December 08, 2021
Ground-breaking of new land

Catholic University held a groundbreaking and blessing for a new nursing and science building on Dec. 6 with high tech facilities and double the space of the current home of the nationally-ranked Conway School of Nursing.

“With the new building for which we break ground today, we’ll be able to double our enrollment, and increase the size of our faculty. We will bring the foremost technological advances into play to help educate the next generations of Catholic University nurses with state-of-the-art labs and classroom spaces. Today, we begin the journey that will lay the foundation for the future of Catholic University nursing education,” said President John Garvey in his remarks.

Philanthropist Bill Conway thanked God for providing him and his wife with the resources to support “the Conway School of Nursing and the new building.” Conway and his wife Joanne have donated $40 million toward the construction, bringing their total support for the Conway School of Nursing to $80 million since 2013.

During a touching moment, Edward Garnett, a resident of the Brookland neighborhood, spoke about how Conway nursing students helped his family after one of his twins, now toddlers, faced serious medical needs after birth. 

“We needed extra help with the boys just to get through the days and nights. Many Catholic students babysit for families around the community. Given the ongoing medical issues we thought nursing students would be interested,” said Garnett.

“The students who worked for us without fail were highly qualified and treated our children with incredible gentleness and compassion,” he said. “We look forward to seeing the new building come to life, all the new encounters that will happen because of it, and are thankful for all that Catholic University has done and continues to do for the community.”

Also participating in the groundbreaking were Most Reverend Allen Vigneron, Archbishop of Detroit, who gave the invocation. He is a University alumnus and member of the board of trustees. Patricia McMullen, dean emerita of the nursing school; and Robert Moser, CEO of Clark Construction also spoke.

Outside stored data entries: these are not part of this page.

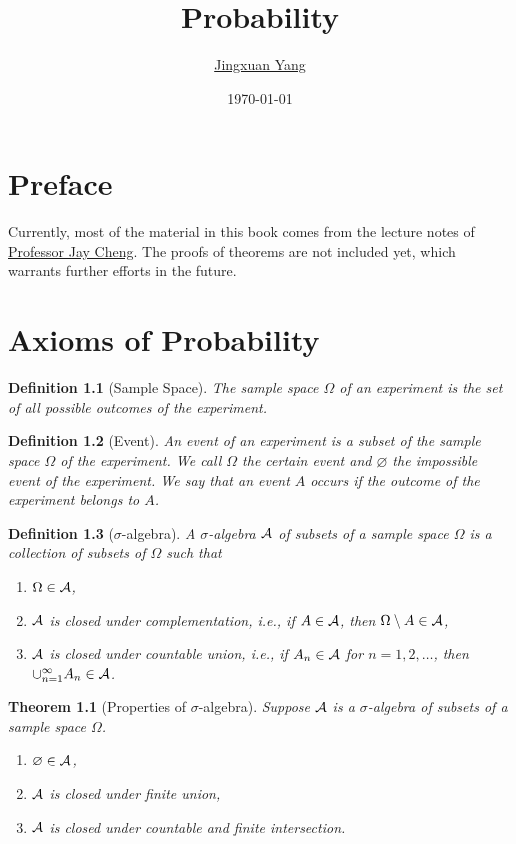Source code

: \documentclass[openany,12pt]{book}
\title{\Huge\textbf{Probability}}
\author{\href{https://www.jingxuanyang.com/}{Jingxuan Yang}}
\date{\today}
\newtheorem{theorem}{Theorem}[chapter]
\newtheorem{definition}{Definition}[chapter]
\begin{document}
\frontmatter

\maketitle

\tableofcontents

\chapter*{Preface}

Currently, most of the material in this book comes from the lecture notes of \href{https://www.ee.nthu.edu.tw/jcheng/}{Professor Jay Cheng}. The proofs of theorems are not included yet, which warrants further efforts in the future.

\mainmatter

\chapter{Axioms of Probability}

\begin{definition}[Sample Space]
  The sample space $\Omega$ of an experiment is the set of all possible outcomes of the experiment.
\end{definition}

\begin{definition}[Event]
  An event of an experiment is a subset of the sample space $\Omega$ of the experiment. We call $\Omega$ the certain event and $\varnothing$ the impossible event of the experiment. We say that an event $A$ occurs if the outcome of the experiment belongs to $A$.
\end{definition}

\begin{definition}[$\sigma$-algebra]
  A $\sigma$-algebra $\ma$ of subsets of a sample space $\Omega$ is a collection of subsets of $\Omega$ such that
  \begin{enumerate}
    \item $\Omega\in\ma$,
    \item $\ma$ is closed under complementation, i.e., if $A\in\ma$, then $\Omega\setminus A\in\ma$,
    \item $\ma$ is closed under countable union, i.e., if $A_n\in\ma$ for $n=1,2,\dots$, then $\cup_{n=1}^\infty A_n \in\ma$.
  \end{enumerate}
\end{definition}

\begin{theorem}[Properties of $\sigma$-algebra]
  Suppose $\ma$ is a $\sigma$-algebra of subsets of a sample space $\Omega$.
  \begin{enumerate}
    \item $\varnothing\in\ma$,
    \item $\ma$ is closed under finite union,
    \item $\ma$ is closed under countable and finite intersection.
  \end{enumerate}
\end{theorem}
\end{document}
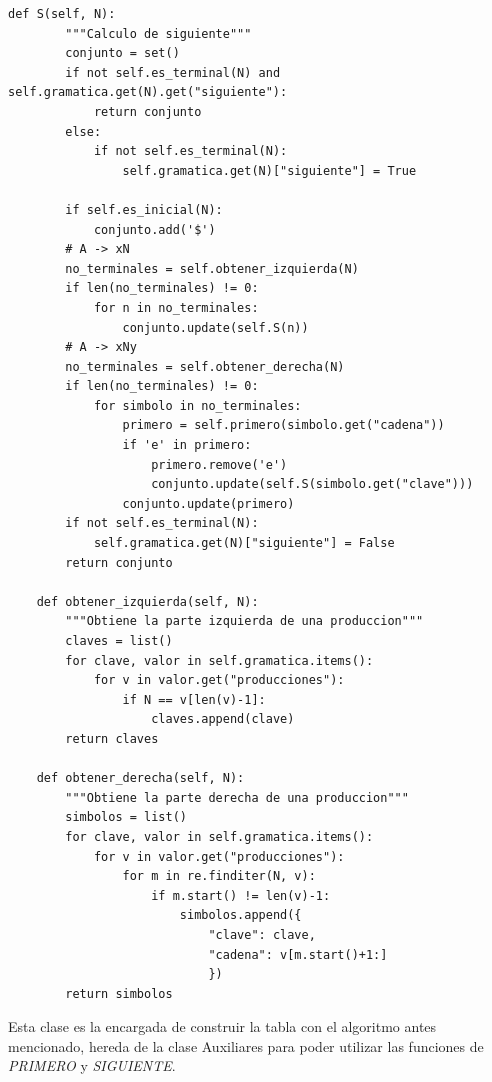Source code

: \documentclass[12pt, titlepage]{article}
\begin{document}
\begin{lstlisting}[title=Archivo: auxiliares.py]
    def S(self, N):
        """Calculo de siguiente"""
        conjunto = set()
        if not self.es_terminal(N) and self.gramatica.get(N).get("siguiente"):
            return conjunto
        else:
            if not self.es_terminal(N):
                self.gramatica.get(N)["siguiente"] = True

        if self.es_inicial(N):
            conjunto.add('$')
        # A -> xN
        no_terminales = self.obtener_izquierda(N)
        if len(no_terminales) != 0:
            for n in no_terminales:
                conjunto.update(self.S(n))
        # A -> xNy
        no_terminales = self.obtener_derecha(N)
        if len(no_terminales) != 0:
            for simbolo in no_terminales:
                primero = self.primero(simbolo.get("cadena"))
                if 'e' in primero:
                    primero.remove('e')
                    conjunto.update(self.S(simbolo.get("clave")))
                conjunto.update(primero)
        if not self.es_terminal(N):
            self.gramatica.get(N)["siguiente"] = False
        return conjunto

    def obtener_izquierda(self, N):
        """Obtiene la parte izquierda de una produccion"""
        claves = list()
        for clave, valor in self.gramatica.items():
            for v in valor.get("producciones"):
                if N == v[len(v)-1]:
                    claves.append(clave)
        return claves

    def obtener_derecha(self, N):
        """Obtiene la parte derecha de una produccion"""
        simbolos = list()
        for clave, valor in self.gramatica.items():
            for v in valor.get("producciones"):
                for m in re.finditer(N, v):
                    if m.start() != len(v)-1:
                        simbolos.append({
                            "clave": clave,
                            "cadena": v[m.start()+1:]
                            })
        return simbolos

    \end{lstlisting}
    Esta clase es la encargada de construir la tabla con el algoritmo antes 
mencionado, hereda de la clase Auxiliares para poder utilizar las funciones de 
\emph{PRIMERO} y \emph{SIGUIENTE}.
\end{document}
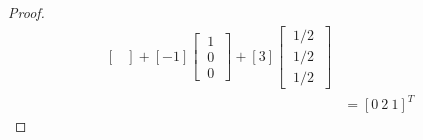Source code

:\documentclass[../main.tex]{subfiles}
\begin{document}
\begin{proof}
\begin{align*}
\begin{bmatrix}
                \end{bmatrix} +
                [-1] \begin{bmatrix}
                        \ 1 \ \\
                        \ 0 \ \\
                        \ 0 \
                \end{bmatrix} +
                [3]\begin{bmatrix}
                        \ {1}/{2} \ \\
                        \ {1}/{2} \ \\
                        \ {1}/{2} \
                \end{bmatrix}                 \\
                 & = [0 \ 2 \ 1]^T
        \end{align*}
\end{proof}
\end{document}
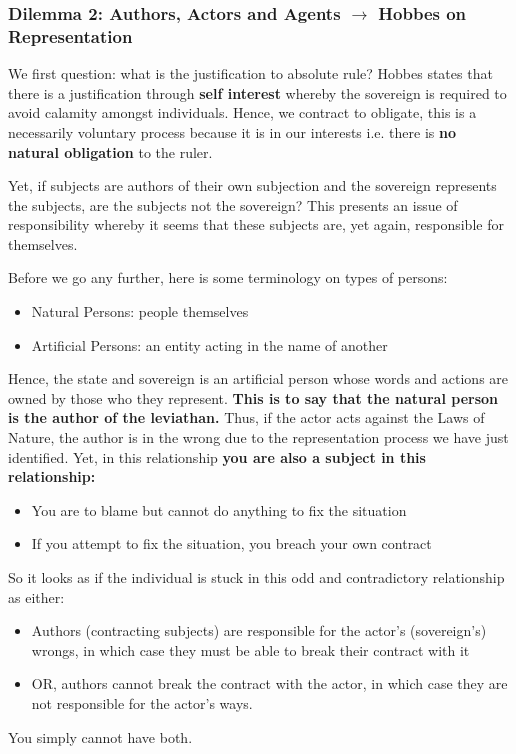 \documentclass[12pt, letterpaper]{article}
\begin{document}
\subsubsection{Dilemma 2: Authors, Actors and Agents $\rightarrow$  Hobbes on Representation}
We first question: what is the justification to absolute rule? Hobbes states that there is a justification through \textbf{self interest} whereby the sovereign is required to avoid calamity amongst individuals. Hence, we contract to obligate, this is a necessarily voluntary process because it is in our interests i.e. there is \textbf{no natural obligation} to the ruler.

Yet, if subjects are authors of their own subjection and the sovereign represents the subjects, are the subjects not the sovereign? This presents an issue of responsibility whereby it seems that these subjects are, yet again, responsible for themselves.

Before we go any further, here is some terminology on types of persons:
\begin{itemize}
	\item Natural Persons: people themselves
	\item Artificial Persons: an entity acting in the name of another
\end{itemize}
Hence, the state and sovereign is an artificial person whose words and actions are owned by those who they represent. \textbf{This is to say that the natural person is the author of the leviathan.} Thus, if the actor acts against the Laws of Nature, the author is in the wrong due to the representation process we have just identified. Yet, in this relationship \textbf{you are also a subject in this relationship:}
\begin{itemize}
	\item You are to blame but cannot do anything to fix the situation
	\item If you attempt to fix the situation, you breach your own contract
\end{itemize}
So it looks as if the individual is stuck in this odd and contradictory relationship as either:
\begin{itemize}
	\item Authors (contracting subjects) are responsible for the actor's (sovereign's) wrongs, in which case they must be able to break their contract with it
	\item OR, authors cannot break the contract with the actor, in which case they are not responsible for the actor's ways.
\end{itemize}
You simply cannot have both.
\end{document}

Members of the University’s Board of Trustees attended, as well as community partners, city officials, donors, and students.

During McMullen’s tenure, the school rose in national rankings and the pass rate on the national licensing exam for graduates increased from 67% to nearly 100%. She also has been instrumental in helping raise $90 million in philanthropic donations for the nursing school through the University’s Light the Way Campaign. 

McMullen said, “The wonderful thing about nursing is that we take people as they are—we provide care to the poorest among us as well as the wealthiest. Indeed, disease is an ironic leveler.”

She added, “We have shared our gifts to educate students who leave us with outstanding knowledge and skills. They in turn have used their talents in service to those in need—patients who are ill and require excellent nursing care; families who ask us to demystify a complex health care system; communities who are coping with a pandemic. And, we’ve witnessed how those who have believed in us have also made considerable sacrifices to help us realize the dream of increasing the numbers of nurses through their donations of funds, talents, and time. Know that we are so grateful to all of you!”

“We are so proud to be trusted to help turn this vision of the nursing school and science building into a reality. I cannot think of a more noble charge than helping to build a structure that will enhance the education and training of individuals who play such a critical role in the health of our communities,” said Moser. 

Paige Wilderotter, senior nursing major, attended the ceremony because, “Even though I probably won’t be here, I'm still so excited to see the new nursing building. I'm excited for students below me to go to classes and labs there. The building will create so many opportunities for students.”

The new 102,000-square-foot gothic-style building will double the space available for the school and include modern simulation suites, a virtual reality studio that is rare in universities nationally, flexible classrooms, seminar rooms, anatomy and physiology labs, and more. 

The exterior will be planted with environmentally sensitive vegetation and a terrace garden. As part of Catholic University’s commitment to sustainability and healthy workplaces, the University is seeking LEED gold environmental certification for the construction, as well as silver certification as a WELL building. WELL certification means a structure is built to enhance the users’ physical, emotional, and mental health. Achieving WELL certification would make Catholic University the first university on the east coast to receive that recognition.

The building design is by Ayers Saint Gross and Robert A. M. Stern Architects, with construction by Clark Construction Group. The Conway School of Nursing opened in 1935 and has 285 students in its in-person and online programs.